25 THE PHD DEFENCE text TIM FICHEROUX photo LEVIEN WILLEMSE
Don’t read this article (or do so, anyway) Domino Determann looked into discrete choice experiments, a research methodology designed to determine how people make comparative assessments between alternatives. On Wednesday, 28 September, she will be awarded her doctorate at Erasmus MC for a dissertation entitled Discrete Choice Experiments for Health Policy: Past, Present, and Future.

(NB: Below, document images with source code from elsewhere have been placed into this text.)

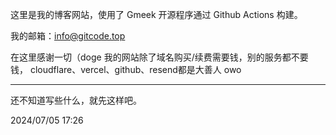 这里是我的博客网站，使用了 Gmeek 开源程序通过 Github Actions 构建。

我的邮箱：info@gitcode.top

在这里感谢一切（doge
我的网站除了域名购买/续费需要钱，别的服务都不要钱，
cloudflare、vercel、github、resend都是大善人 owo

---

还不知道写些什么，就先这样吧。

2024/07/05 17:26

magine you’re seated next to your uncle at a birthday party. How do you explain to him in a few sentences what your research was all about? “For instance, everyone has to choose a health insurance company once a year, which involves weighing the pros and cons of various health insurance plans. My research replicated these considerations by giving people a choice of two different health insurance plans. If an insurer understands what people value when picking a plan, he will be better able to create a product which meets the consumer’s requirements.” How will the world benefit from your dissertation? “Oh, I don’t know... When I applied for my PhD position, I had the following idea: what is important to the patient? Which struck me as an extremely useful research proposal. In hindsight, I think that many people – including myself – get PhDs for themselves. I won’t say that my research isn’t useful, but on the other hand, I did not exactly discover a new drug to treat cancer, either. At the end of the day, it is mainly about getting published and getting a decent h-index, which measures the impact of your publications. It will take quite a bit more work for your research actually to be noticed by others.”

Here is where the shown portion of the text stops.